Fred Katz @90
Katz on cello on gay anthem jazz standard “My Funny Valentine” by the Chico Hamilton band.
Fred Katz (born February 25, 1919) is an American composer, songwriter, conductor, cellist, and professor, perhaps best-known as the composer and lyricist of “Satan Wears a Satin Gown“[1].
Folk Songs for Far Out Folk (1958)
Katz was classically trained at the cello and piano and began his career in a number of classical and swing orchestras. In the early 1950s, Katz accompanied singers such as Lena Horne, Tony Bennett and Frankie Laine. From 1955 through 1958, he was a member of the Chico Hamilton Quintet. He also recorded several solo albums such as Folk Songs for Far Out Folk[2] labels including Pacific Jazz, Warner Bros., and Decca Records.
In the late 1950s and 1960s, Katz scored a number of films for Roger Corman, including A Bucket of Blood, The Wasp Woman, Creature from the Haunted Sea and The Little Shop of Horrors. He also composed a number of pieces of classical music. Katz went on to become a professor of cultural anthropology at the University of San Fernando, specializing in ethnic music.
His cello can also be heard on Ken Nordine’s Word Jazz projects, on Dorothy Ashby’s The Rubaiyat of Dorothy Ashby, and Billy Bean’s Makin’ It.


2 responses so far ↓
Janis Michelson Rojany // October 20, 2009 at 3:15 am |
Ye’sha Ko’ach, Fred. My father, z’ Cantor Allan Michelson would have been your same age. He thought very highly of you and of your music.
All my love, Janis Rojany
Jeanine Millasseau // October 31, 2009 at 1:01 pm |
Hi, I think you ‘ll like this book
Discographisme rereatif
Discographisme recreatif :
http://approximatif.free.fr/index.php?page1
Discographisme recratif is both a documentary and collectional work begun in 1996. It’s composed of different iconographic montages made from record sleeves and CD jackets. The distinctive feature: these covers, be they 45s, 33s, or CDs, mostly found at flea markets, have all been redone or modified by anonymous indivuals using the original covers as a guideline and as a source of inspiration. The first book issued in 2004 ever compiles around 100 examples of found altered or homemade record sleeves. The second one contains around 200 sleeves 21 x 21 cm 224 pages, 200 ill. color
The most frequent forms of collecting/conservating with consumption pictures exclude all modification of the original. A “polished” commercial image is rarely tampered with, and very few would dare intervene on the immaculate surface of a prized consumer product. In spite of this, we have all seen a coarsely drawn sexual organ on a starlet, a discreetly appended moustache (as upon Marcel Duchamp’s famous Mona Lisa), or an improvised pointillist outbreak of chicken pox with a purple felt tip pen on the portrait of another famous face.
This iconographic and documentary “study” focuses on a selection of record covers of a variety of formats 12” LP, CD, Tapes but largely upon 7” 45 rpm. All the selected covers were “modified” or “remade” by unknowns using the original as a canvas or as an inspirational rebuilding source and have subsequently been discovered at private individual’s residences, flea markets or at boot sales (garage sales).

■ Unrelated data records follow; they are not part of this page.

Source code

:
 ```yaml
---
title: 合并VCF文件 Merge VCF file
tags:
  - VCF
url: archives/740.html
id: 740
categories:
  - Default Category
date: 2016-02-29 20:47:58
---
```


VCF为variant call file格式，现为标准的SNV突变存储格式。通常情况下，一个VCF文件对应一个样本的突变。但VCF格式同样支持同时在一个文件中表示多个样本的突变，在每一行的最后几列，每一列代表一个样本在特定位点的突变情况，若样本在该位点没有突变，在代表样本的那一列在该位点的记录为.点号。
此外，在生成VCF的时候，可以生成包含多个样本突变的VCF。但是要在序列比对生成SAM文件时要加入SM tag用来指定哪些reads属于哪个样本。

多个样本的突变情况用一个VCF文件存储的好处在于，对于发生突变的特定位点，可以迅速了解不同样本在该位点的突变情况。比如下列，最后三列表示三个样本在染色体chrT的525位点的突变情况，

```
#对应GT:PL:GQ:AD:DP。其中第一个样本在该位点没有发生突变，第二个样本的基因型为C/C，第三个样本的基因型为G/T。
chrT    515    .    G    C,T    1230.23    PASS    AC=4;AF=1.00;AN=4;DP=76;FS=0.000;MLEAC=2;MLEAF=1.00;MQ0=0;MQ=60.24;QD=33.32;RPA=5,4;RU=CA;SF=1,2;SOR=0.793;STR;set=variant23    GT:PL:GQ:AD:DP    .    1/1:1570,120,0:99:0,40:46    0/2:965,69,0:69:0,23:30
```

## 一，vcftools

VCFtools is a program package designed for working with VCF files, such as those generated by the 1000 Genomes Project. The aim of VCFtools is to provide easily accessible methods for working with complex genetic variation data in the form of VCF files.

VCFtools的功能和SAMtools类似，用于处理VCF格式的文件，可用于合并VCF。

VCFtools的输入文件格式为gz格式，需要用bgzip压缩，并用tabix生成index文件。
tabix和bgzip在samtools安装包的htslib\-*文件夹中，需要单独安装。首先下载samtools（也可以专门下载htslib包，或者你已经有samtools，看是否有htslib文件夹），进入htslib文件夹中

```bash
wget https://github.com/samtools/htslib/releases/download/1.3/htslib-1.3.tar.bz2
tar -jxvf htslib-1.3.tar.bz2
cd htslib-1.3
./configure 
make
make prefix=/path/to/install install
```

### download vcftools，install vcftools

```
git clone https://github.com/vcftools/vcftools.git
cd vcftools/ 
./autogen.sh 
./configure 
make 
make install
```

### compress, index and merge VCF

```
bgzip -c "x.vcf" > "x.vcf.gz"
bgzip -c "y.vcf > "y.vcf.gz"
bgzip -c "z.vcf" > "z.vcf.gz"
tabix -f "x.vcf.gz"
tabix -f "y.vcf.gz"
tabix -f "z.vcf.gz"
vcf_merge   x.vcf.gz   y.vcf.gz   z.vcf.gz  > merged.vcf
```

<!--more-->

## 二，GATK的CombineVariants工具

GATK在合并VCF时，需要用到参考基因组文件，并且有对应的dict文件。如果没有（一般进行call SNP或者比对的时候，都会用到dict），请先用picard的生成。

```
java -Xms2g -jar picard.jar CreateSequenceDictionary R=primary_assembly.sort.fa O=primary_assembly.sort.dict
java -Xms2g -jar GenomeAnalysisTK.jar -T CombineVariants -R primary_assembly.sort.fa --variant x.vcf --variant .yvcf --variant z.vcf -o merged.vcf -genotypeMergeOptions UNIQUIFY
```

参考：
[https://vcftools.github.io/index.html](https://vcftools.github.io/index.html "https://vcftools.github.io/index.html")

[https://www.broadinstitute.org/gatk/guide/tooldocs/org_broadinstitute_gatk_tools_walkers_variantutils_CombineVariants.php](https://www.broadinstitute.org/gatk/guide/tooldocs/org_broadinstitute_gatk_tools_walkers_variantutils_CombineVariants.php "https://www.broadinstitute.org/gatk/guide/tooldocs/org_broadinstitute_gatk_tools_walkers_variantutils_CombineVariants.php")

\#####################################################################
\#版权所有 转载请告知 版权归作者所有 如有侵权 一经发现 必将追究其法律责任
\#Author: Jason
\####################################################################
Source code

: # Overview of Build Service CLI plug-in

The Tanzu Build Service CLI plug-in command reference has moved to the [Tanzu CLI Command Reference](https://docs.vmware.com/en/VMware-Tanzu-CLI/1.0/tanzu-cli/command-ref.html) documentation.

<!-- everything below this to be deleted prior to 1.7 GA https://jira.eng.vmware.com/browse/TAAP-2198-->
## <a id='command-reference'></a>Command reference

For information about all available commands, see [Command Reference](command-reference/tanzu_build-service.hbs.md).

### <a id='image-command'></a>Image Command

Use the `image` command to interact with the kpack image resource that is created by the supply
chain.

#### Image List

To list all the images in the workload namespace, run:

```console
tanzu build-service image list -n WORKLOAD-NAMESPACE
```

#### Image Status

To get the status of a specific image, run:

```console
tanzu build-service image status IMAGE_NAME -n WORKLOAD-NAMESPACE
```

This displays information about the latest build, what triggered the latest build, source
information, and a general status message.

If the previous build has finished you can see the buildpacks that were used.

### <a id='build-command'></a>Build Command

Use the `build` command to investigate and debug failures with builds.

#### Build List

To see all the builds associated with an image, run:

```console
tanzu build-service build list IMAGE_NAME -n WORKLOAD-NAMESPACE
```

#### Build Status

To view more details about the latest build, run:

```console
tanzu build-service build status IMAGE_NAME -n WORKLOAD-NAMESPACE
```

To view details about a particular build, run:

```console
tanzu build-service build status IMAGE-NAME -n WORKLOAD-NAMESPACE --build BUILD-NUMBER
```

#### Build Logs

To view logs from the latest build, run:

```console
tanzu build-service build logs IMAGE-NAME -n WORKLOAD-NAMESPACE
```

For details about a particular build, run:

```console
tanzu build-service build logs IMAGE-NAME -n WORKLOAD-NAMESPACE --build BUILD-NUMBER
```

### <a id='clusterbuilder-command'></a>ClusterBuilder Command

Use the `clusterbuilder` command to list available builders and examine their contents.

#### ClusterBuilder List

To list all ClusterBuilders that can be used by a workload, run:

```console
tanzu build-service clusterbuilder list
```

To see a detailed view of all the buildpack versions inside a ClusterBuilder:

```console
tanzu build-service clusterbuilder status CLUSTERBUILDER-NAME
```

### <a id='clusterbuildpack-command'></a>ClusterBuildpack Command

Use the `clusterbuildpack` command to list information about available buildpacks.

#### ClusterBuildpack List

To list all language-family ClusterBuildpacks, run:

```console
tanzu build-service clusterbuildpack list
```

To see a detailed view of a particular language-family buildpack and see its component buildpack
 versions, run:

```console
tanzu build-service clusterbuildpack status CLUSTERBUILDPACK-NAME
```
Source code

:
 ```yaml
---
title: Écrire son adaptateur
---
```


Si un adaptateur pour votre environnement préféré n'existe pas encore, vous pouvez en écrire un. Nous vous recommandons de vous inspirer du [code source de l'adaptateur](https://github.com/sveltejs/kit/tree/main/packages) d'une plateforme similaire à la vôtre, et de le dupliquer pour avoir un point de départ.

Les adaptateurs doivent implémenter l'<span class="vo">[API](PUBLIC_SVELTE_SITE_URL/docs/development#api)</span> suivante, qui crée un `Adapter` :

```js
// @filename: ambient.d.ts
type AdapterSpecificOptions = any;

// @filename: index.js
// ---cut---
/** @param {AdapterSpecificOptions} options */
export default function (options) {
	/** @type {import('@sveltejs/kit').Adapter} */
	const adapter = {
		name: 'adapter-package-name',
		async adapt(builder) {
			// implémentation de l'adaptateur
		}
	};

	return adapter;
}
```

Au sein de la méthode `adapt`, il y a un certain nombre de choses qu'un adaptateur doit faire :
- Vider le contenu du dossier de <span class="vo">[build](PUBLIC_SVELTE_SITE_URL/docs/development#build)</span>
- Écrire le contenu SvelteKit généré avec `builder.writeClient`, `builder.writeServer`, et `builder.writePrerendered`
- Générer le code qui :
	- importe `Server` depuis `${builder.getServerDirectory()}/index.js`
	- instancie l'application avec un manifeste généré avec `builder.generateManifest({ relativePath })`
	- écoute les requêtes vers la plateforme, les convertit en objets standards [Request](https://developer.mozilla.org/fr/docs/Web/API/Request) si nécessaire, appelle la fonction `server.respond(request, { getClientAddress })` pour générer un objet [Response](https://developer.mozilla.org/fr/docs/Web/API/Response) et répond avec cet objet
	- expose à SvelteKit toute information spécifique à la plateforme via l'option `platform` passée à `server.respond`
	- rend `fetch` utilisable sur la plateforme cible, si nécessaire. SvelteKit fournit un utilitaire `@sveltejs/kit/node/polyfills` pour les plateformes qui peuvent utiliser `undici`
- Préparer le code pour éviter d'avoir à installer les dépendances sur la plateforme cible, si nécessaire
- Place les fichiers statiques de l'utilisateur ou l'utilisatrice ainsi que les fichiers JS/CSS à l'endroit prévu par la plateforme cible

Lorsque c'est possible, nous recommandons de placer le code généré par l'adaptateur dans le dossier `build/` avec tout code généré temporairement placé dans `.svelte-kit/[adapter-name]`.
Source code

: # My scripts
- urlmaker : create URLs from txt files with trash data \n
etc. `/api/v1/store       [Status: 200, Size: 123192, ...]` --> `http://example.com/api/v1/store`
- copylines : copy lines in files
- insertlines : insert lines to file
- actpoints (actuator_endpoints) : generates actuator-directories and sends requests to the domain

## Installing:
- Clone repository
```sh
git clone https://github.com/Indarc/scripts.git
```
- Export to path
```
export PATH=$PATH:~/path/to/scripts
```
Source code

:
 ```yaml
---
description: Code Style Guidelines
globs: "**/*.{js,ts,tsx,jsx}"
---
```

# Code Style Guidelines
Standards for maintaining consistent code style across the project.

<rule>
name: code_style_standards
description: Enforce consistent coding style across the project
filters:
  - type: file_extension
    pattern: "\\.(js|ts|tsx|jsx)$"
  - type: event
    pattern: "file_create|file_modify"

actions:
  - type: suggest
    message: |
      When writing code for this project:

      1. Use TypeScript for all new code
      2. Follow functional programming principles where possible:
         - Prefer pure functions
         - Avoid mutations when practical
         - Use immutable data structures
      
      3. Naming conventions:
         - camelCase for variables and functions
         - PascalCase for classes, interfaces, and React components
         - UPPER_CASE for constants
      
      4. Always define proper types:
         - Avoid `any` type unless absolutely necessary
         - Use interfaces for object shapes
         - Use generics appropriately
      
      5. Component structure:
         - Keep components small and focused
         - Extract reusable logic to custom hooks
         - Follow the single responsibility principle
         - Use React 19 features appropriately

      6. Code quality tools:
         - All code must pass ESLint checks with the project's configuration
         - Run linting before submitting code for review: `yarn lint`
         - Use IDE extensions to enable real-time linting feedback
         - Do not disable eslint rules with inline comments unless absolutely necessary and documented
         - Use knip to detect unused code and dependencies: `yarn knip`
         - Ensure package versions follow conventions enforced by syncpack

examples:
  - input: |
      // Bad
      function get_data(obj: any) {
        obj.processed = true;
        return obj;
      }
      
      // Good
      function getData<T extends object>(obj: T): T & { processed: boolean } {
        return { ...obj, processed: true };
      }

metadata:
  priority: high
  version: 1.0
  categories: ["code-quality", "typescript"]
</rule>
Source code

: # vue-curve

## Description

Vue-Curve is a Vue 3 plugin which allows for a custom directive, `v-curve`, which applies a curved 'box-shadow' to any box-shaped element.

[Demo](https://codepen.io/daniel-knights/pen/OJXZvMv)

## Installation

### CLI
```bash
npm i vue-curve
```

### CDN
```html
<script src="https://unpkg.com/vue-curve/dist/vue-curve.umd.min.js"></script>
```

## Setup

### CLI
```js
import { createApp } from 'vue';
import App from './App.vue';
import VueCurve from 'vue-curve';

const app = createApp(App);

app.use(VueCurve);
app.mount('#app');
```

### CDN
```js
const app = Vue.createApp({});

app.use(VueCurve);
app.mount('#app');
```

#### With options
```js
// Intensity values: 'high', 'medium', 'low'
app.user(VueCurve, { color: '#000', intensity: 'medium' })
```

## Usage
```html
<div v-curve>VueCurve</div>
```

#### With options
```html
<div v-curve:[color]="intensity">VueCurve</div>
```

Frequently sleeves are found covered with timid and unfinished inscriptions, random traces and botched drawings. Most are simple squiggles, messy retouching, cut out of parts and pieced together with sellotape. But in other cases I’ve unearthed more elaborate creations, drawings, collage, painting and other forms of customization. Sometimes I’ve even found montages assembled with, possibly, an accompanying artistic, or literary intention (comments, puns, poems). The graphic forms tend to be as varied as the reasons for the intervention on the object itself.
By turns stammering and needlessly witty, their graphics considered vague or petty, for these reasons, they are frequently regarded with contempt as minor, vulgar, ridiculous and the product of an insignificant unimportant practice.
Nevertheless, however one perceives them, they remain an expression of memories, sentiments, the site of risked aesthetic attempts and sometimes stupefying remarks oscillating between copy, stylization, quotation, diversion, projection, idealization, creation, iconoclasm…
This book “DISCOGRAPHISME RE-CREATIF” could be a subjective iconographic history of popular music; considering these productions “beyond good or bad taste”, pursuing a documentary approach and in admiration of this singular and dissonant experiment of daily life.